To “engage in or carry on” shall mean to have ownership in such business (excluding ownership of up to 1% of the outstanding shares of a publicly-traded company) or to consult, work in, direct or have responsibility for any area of such business, including but not limited to the following areas: operations, sales, marketing, manufacturing, procurement or sourcing, purchasing, customer service, distribution, product planning, research, design or development.

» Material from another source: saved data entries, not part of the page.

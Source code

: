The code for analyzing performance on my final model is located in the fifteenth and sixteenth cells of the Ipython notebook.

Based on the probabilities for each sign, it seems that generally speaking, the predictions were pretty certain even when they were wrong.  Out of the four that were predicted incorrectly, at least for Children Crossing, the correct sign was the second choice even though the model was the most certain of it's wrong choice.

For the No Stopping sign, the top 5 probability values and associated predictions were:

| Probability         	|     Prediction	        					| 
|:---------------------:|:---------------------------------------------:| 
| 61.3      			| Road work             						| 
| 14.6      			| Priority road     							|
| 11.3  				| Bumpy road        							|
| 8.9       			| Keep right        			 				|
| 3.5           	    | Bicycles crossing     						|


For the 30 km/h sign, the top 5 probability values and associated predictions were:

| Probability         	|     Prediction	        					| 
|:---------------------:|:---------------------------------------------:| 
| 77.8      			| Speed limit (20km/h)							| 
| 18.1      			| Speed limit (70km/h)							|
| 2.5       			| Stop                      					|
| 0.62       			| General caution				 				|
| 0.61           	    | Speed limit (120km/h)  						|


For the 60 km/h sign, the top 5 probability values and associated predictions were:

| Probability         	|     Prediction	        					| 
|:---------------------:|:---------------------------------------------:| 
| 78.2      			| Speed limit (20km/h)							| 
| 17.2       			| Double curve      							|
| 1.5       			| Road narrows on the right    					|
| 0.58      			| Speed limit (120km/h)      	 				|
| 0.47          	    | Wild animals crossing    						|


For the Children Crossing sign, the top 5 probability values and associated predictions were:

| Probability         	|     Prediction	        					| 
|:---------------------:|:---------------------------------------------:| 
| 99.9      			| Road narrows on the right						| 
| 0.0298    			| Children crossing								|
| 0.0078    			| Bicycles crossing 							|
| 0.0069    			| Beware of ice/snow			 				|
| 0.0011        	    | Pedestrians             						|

During Employee’s employment with the Company and for the twelve (12) months following the Separation Date, Employee certifies and agrees that he will notify the Chief Executive Officer of the Company of his employment or other affiliation with any potentially competitive business or entity prior to the commencement of such employment or affiliation. Employee may make a written request to the Chief Executive Officer for modification of this non-competition covenant. The Chief Executive Officer will determine, in his or her sole discretion, if the requested modification will be harmful to the Company’s business interests; and will notify Employee in writing of the terms of any permitted modification or of the rejection of the requested modification.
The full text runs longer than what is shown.